**Task**
Working from the records below, repeat exactly the lines starting at the line that contains "or the remote controller" and ending at the line that contains "immediate emergency landing", inclusive.

Collected data
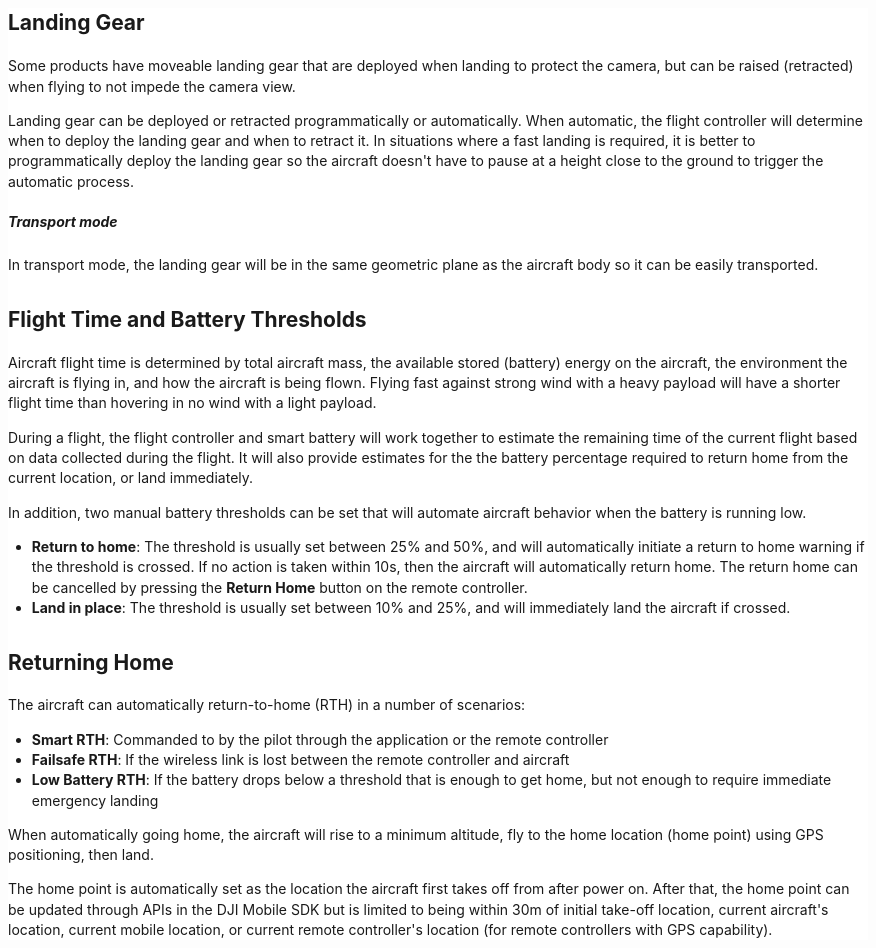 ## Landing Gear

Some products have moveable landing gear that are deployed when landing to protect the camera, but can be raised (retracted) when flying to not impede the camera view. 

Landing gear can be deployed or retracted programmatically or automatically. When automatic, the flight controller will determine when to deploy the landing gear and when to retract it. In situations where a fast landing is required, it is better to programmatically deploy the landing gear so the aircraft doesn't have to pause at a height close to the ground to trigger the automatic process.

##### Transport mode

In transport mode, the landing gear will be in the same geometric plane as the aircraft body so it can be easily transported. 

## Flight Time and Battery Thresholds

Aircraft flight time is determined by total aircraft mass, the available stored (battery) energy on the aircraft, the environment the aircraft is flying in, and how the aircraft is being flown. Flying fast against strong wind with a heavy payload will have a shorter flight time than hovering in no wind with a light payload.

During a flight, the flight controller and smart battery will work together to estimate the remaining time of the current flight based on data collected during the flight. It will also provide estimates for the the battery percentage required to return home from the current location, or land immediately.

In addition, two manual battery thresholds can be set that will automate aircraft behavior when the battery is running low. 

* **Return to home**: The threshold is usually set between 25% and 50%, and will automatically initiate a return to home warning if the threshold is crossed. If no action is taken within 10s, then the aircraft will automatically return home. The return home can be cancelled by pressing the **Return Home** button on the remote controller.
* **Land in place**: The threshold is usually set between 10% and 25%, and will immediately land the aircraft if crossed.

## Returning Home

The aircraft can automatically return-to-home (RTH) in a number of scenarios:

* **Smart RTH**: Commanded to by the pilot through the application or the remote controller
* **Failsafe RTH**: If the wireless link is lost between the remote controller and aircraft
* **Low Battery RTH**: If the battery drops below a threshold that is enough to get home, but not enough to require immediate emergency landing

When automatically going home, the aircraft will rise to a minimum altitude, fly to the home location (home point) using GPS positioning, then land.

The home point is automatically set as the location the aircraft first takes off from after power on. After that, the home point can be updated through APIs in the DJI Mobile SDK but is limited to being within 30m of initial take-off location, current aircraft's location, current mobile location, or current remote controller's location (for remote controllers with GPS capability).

**Solution**
* **Smart RTH**: Commanded to by the pilot through the application or the remote controller
* **Failsafe RTH**: If the wireless link is lost between the remote controller and aircraft
* **Low Battery RTH**: If the battery drops below a threshold that is enough to get home, but not enough to require immediate emergency landing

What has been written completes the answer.